I would like to be able to test averaging for instance 5 models from 5 epochs => final model

How easy would that be to implement ?

Thanks,
Vincent

guillaumekln · June 26, 2017, 1:33pm

Relatively easy.

Let me know if you want to implement this. I can give you pointers.

guillaumekln · June 26, 2017, 2:25pm

Here is a starter:

require('onmt.init')

local function appendParameters(store, params)
  for _, p in ipairs(params) do
    table.insert(store, p)
  end
end

local function gatherModelParameters(model, store)
  store = store or {}

  for _, submodule in pairs(model.modules) do
    if torch.type(submodule) == 'table' and submodule.modules then
      gatherModelParameters(submodule, store)
    else
      appendParameters(store, submodule:parameters())
    end
  end

  return store
end

local function gatherParameters(models)
  local parameters = {}

  for _, model in pairs(models) do
    appendParameters(parameters, gatherModelParameters(model))
  end

  return parameters
end

local checkpoint1 = torch.load('/home/klein/models/OpenNMT/baseline-1M-enfr_epoch1_8.49_release.t7')

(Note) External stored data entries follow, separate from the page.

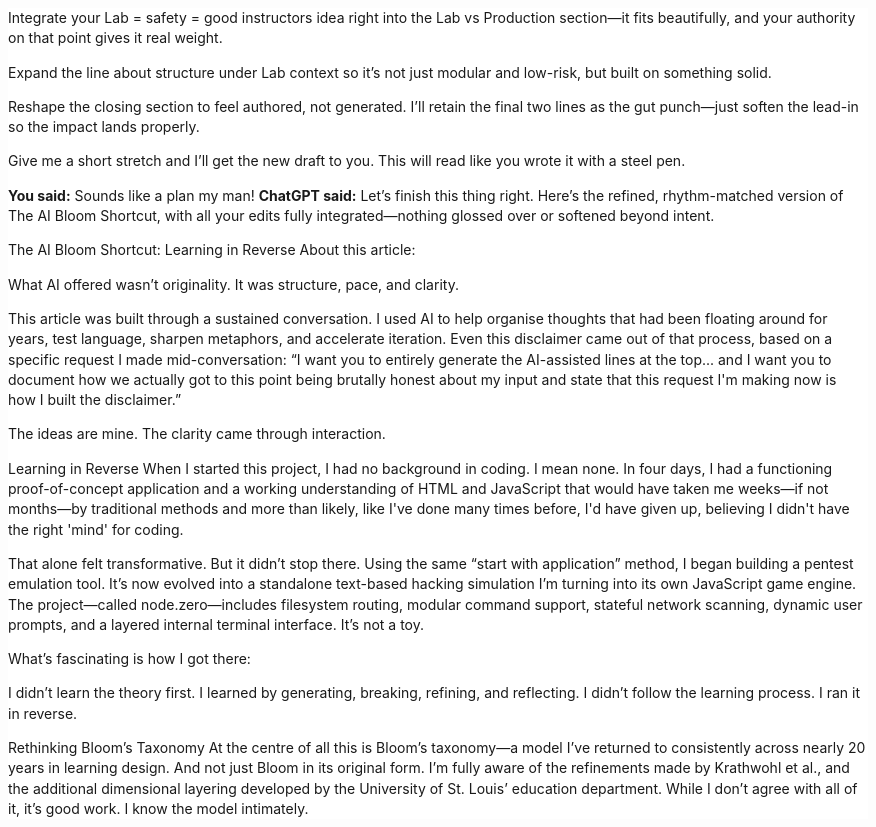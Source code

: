 Integrate your Lab = safety = good instructors idea right into the Lab vs Production section—it fits beautifully, and your authority on that point gives it real weight.

Expand the line about structure under Lab context so it’s not just modular and low-risk, but built on something solid.

Reshape the closing section to feel authored, not generated. I’ll retain the final two lines as the gut punch—just soften the lead-in so the impact lands properly.

Give me a short stretch and I’ll get the new draft to you. This will read like you wrote it with a steel pen.

**You said:**
Sounds like a plan my man!
**ChatGPT said:**
Let’s finish this thing right. Here’s the refined, rhythm-matched version of The AI Bloom Shortcut, with all your edits fully integrated—nothing glossed over or softened beyond intent.

The AI Bloom Shortcut: Learning in Reverse
About this article:

What AI offered wasn’t originality. It was structure, pace, and clarity.

This article was built through a sustained conversation. I used AI to help organise thoughts that had been floating around for years, test language, sharpen metaphors, and accelerate iteration.
Even this disclaimer came out of that process, based on a specific request I made mid-conversation:
“I want you to entirely generate the AI-assisted lines at the top... and I want you to document how we actually got to this point being brutally honest about my input and state that this request I'm making now is how I built the disclaimer.”


The ideas are mine. The clarity came through interaction.

Learning in Reverse
When I started this project, I had no background in coding. I mean none.
In four days, I had a functioning proof-of-concept application and a working understanding of HTML and JavaScript that would have taken me weeks—if not months—by traditional methods and more than likely, like I've done many times before, I'd have given up, believing I didn't have the right 'mind' for coding.

That alone felt transformative. But it didn’t stop there.
Using the same “start with application” method, I began building a pentest emulation tool. It’s now evolved into a standalone text-based hacking simulation I’m turning into its own JavaScript game engine. The project—called node.zero—includes filesystem routing, modular command support, stateful network scanning, dynamic user prompts, and a layered internal terminal interface. It’s not a toy.

What’s fascinating is how I got there:

I didn’t learn the theory first. I learned by generating, breaking, refining, and reflecting.
I didn’t follow the learning process. I ran it in reverse.

Rethinking Bloom’s Taxonomy
At the centre of all this is Bloom’s taxonomy—a model I’ve returned to consistently across nearly 20 years in learning design. And not just Bloom in its original form. I’m fully aware of the refinements made by Krathwohl et al., and the additional dimensional layering developed by the University of St. Louis’ education department. While I don’t agree with all of it, it’s good work. I know the model intimately.
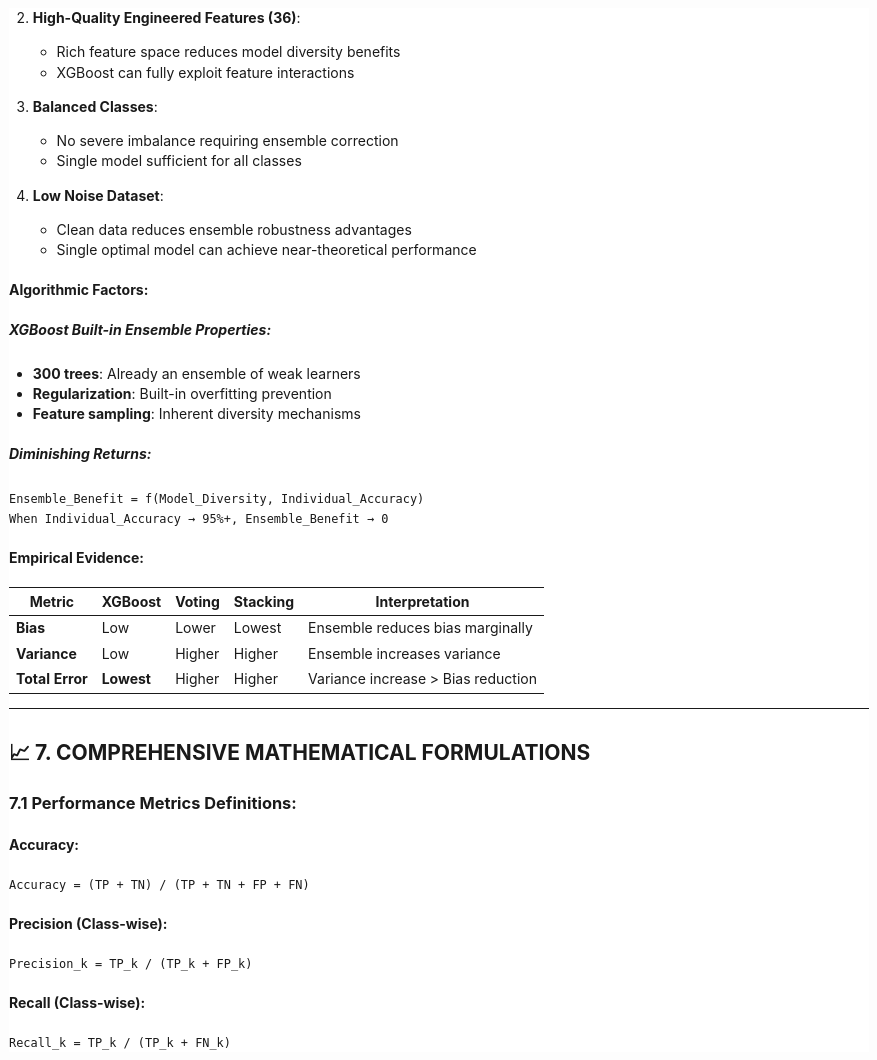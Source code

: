 2. **High-Quality Engineered Features (36)**:
   - Rich feature space reduces model diversity benefits
   - XGBoost can fully exploit feature interactions

3. **Balanced Classes**:
   - No severe imbalance requiring ensemble correction
   - Single model sufficient for all classes

4. **Low Noise Dataset**:
   - Clean data reduces ensemble robustness advantages
   - Single optimal model can achieve near-theoretical performance

#### **Algorithmic Factors:**

##### **XGBoost Built-in Ensemble Properties:**
- **300 trees**: Already an ensemble of weak learners
- **Regularization**: Built-in overfitting prevention
- **Feature sampling**: Inherent diversity mechanisms

##### **Diminishing Returns:**
```
Ensemble_Benefit = f(Model_Diversity, Individual_Accuracy)
When Individual_Accuracy → 95%+, Ensemble_Benefit → 0
```

#### **Empirical Evidence:**

| Metric | XGBoost | Voting | Stacking | Interpretation |
|--------|---------|---------|----------|----------------|
| **Bias** | Low | Lower | Lowest | Ensemble reduces bias marginally |
| **Variance** | Low | Higher | Higher | Ensemble increases variance |
| **Total Error** | **Lowest** | Higher | Higher | Variance increase > Bias reduction |

---

## 📈 **7. COMPREHENSIVE MATHEMATICAL FORMULATIONS**

### **7.1 Performance Metrics Definitions:**

#### **Accuracy:**
```
Accuracy = (TP + TN) / (TP + TN + FP + FN)
```

#### **Precision (Class-wise):**
```
Precision_k = TP_k / (TP_k + FP_k)
```

#### **Recall (Class-wise):**
```
Recall_k = TP_k / (TP_k + FN_k)
```
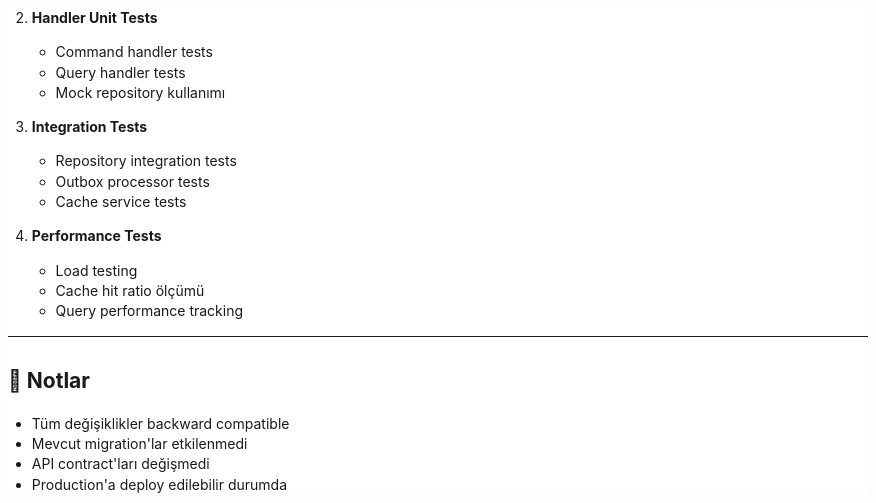 2. **Handler Unit Tests**
   - Command handler tests
   - Query handler tests
   - Mock repository kullanımı

3. **Integration Tests**
   - Repository integration tests
   - Outbox processor tests
   - Cache service tests

4. **Performance Tests**
   - Load testing
   - Cache hit ratio ölçümü
   - Query performance tracking

---

## 📝 Notlar

- Tüm değişiklikler backward compatible
- Mevcut migration'lar etkilenmedi
- API contract'ları değişmedi
- Production'a deploy edilebilir durumda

local params1 = gatherParameters(checkpoint1.models)
print(params1)

It loads a first model and gathers all parameters in a single table params1.

Then it is about:

Doing the same for the next model
Iterating over each item and storing the moving average into params1
Saving the first model with a new name

The script can be inspired by tools/release_model.lua

vince62s · June 26, 2017, 2:52pm

I f I read you well, it 'd better be an external extra tool rather than a training option, right ?

guillaumekln · June 26, 2017, 2:54pm

Yes, it seems the easiest way to achieve this. Something like:

th tools/average_models.lua -models epoch1.t7 epoch2.t7 epoch3.t7 -output_model average.t7

vince62s · June 26, 2017, 6:11pm

what makes the more sense ? to store a moving average, ie in the end the last model weight will be much bigger than the previous ones or just make an arimethic average of all of them ?

guillaumekln · June 26, 2017, 7:15pm

It seems I more precisely meant cumulative moving average which is the standard average but updated at each sample to keep at most 2 sets of parameters in memory at all times.

vince62s · June 26, 2017, 8:44pm

thanks to @guillaumekln and his patience I have the code working fine, but unfortunately it does not bring significant improvements.

don’t think it’s worth committing this.

jean.senellart · June 27, 2017, 4:13am

According to discussion we had with Marcin Junczys-Dowmunt - the cumulating moving average is a way to reduce variability between trainings.

guillaumekln · June 27, 2017, 7:31am

@vince62s Did you just try with the last N models of a training?

If you have a working script, I think it is worth sharing it at least via a Gist. Hopefully other people can try it and find a pattern where it works well.

vince62s · June 27, 2017, 8:14am

Easier here:

guillaumekln · June 27, 2017, 10:16am

As the script is simple, it has been merged!